Il y a, chez Luca, une exigence d’incarnation sensuelle, passionnelle, menée au cœur même du langage puisqu’il va transformer des mots usuels pour leur donner chair, nerf, sexe et sève.
Comprendre l’écriture comme une volonté de créer une véritable danse de la pensée où l’humour, le rire qui dépouille, l’ironie décapante, font partie du processus.
Le spectacle
Si
les mots de Luca sont des « extraits de corps », extraits
de pied, de cuisse, de ventre, de sexe, des extraits qui raclent la
gorge, attaquent les dents, écorchent la bouche et les lèvres,
ils leur faut s’éprouver, se tester, se légitimer
dans les corps.
Nous avons choisi pour cela de mettre en scène à 4 mains ce spectacle, Patricia de Anna et moi-même, une chorégraphe et un metteur en scène de théâtre.

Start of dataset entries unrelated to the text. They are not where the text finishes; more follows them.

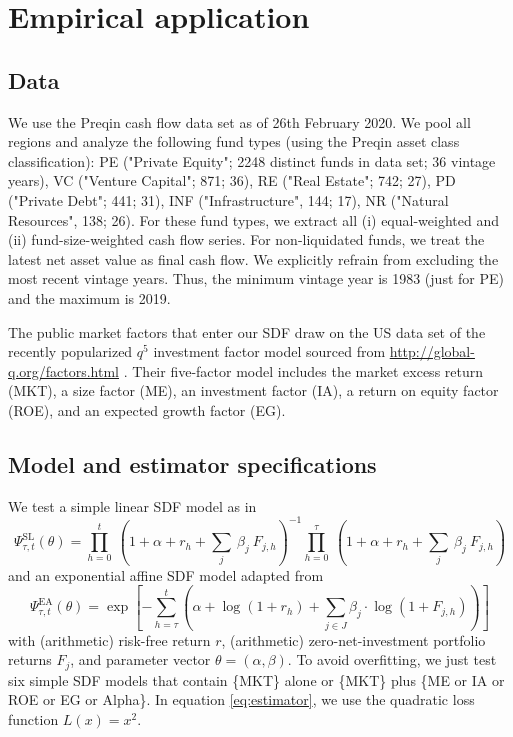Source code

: \documentclass[12pt]{article}
\begin{document}
\section{Empirical application}
\label{sec:empirical_application}

\subsection{Data}

We use the Preqin cash flow data set as of 26th February 2020.
We pool all regions and analyze the following fund types (using the Preqin asset class classification):
PE ("Private Equity"; 2248 distinct funds in data set; 36 vintage years),
VC ("Venture Capital"; 871; 36),
RE ("Real Estate"; 742; 27),
PD ("Private Debt"; 441; 31),
INF ("Infrastructure", 144; 17), 
NR ("Natural Resources", 138; 26).
For these fund types, we extract all (i) equal-weighted and (ii) fund-size-weighted cash flow series.
For non-liquidated funds, we treat the latest net asset value as final cash flow.
We explicitly refrain from excluding the most recent vintage years.
Thus, the minimum vintage year is 1983 (just for PE) and the maximum is 2019.

The public market factors that enter our SDF draw on the US data set of the recently popularized $q^5$ investment factor model sourced from \url{http://global-q.org/factors.html} \citep{HXZ15,HXZ20}. 
Their five-factor model includes the market excess return (MKT), a size factor (ME), an investment factor (IA), a return on equity factor (ROE), and an expected growth factor (EG).


\subsection{Model and estimator specifications}
\label{sec:model_selection}
We test a simple linear SDF model as in \cite{DLP12}
\begin{equation}
\label{eq:linear_sdf}
\Psi_{\tau,t}^{\mathrm{SL}} (\theta) = 
\prod_{h=0}^{t}\ \left(1 + \alpha + r_{h} + \sum_j\ \beta_j\ F_{j,h} \right)^{-1}
\prod_{h=0}^{\tau}\ \left(1 + \alpha + r_{h} + \sum_j\ \beta_j \ F_{j,h} \right)
\end{equation}
and an exponential affine SDF model adapted from \cite{KN16}
\begin{equation}
\label{eq:expaff_SDF}
\Psi_{\tau,t}^{\mathrm{EA}} (\theta) = 
\exp
\left[
-
\sum_{h=\tau}^{t} \left( \alpha + \log (1 + r_h) + \sum_{j \in J} \beta_{j} \cdot \log (1 + F_{j,h}) \right)
\right]
\end{equation}
with (arithmetic) risk-free return $r$, (arithmetic) zero-net-investment portfolio returns $F_j$, and parameter vector $\theta=(\alpha,\beta)$.
To avoid overfitting, we just test six simple SDF models that contain \{MKT\} alone or \{MKT\} plus \{ME or IA or ROE or EG or Alpha\}.
In equation \ref{eq:estimator}, we use the quadratic loss function $L(x)=x^2$.
\end{document}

Nous écrivons notre représentation comme une partition de mots, de sons et de gestes où la scénographie se veut une réponse spatiale à la question : comment, sous toutes les formes, faire d’un lieu de représentation, un lieu d’écriture directe ? (écriture poétique et écriture chorégraphique).
Au présent avec le public, c’est un théâtre
qui articule, s’improvise et danse.
La parole est l’enjeu rythmique du temps et des mouvements.
Se mouvoir dans l’écart des paroles et des sons, c’est
retrouver la franchise d’une expression qui soudain nous échappe,
et nous engage à reconnaître ses échappées,
ses inventions et la découverte de significations non encore
soupçonnées.
Retrouver la saveur du jeu, cette naïveté enfantine qui
ouvre la voix du rire : jouer avec les mots, les sons, c’est non
seulement être à l’écoute de la langue mais
c’est redonner au rire sa place essentielle.
7 actrices et 1 acteur proposent ce voyage à travers les poèmes
de Ghérasim Luca et créent ensemble des paysages mentaux.
Aucun décor n’est rajouté à ce qu’offre
déjà l’espace, seulement quelques objets : chaise,
banc, chaussures à talon abandonnées, accordéon.
Le 9 février 1994, Ghérasim Luca répond au suicide
de Paul Celan en s’abandonnant à son tour à la Seine.
Avant de se jeter du pont, il donne son ultime message. Il dit vouloir
quitter « ce monde où les poètes n’ont plus
de place ».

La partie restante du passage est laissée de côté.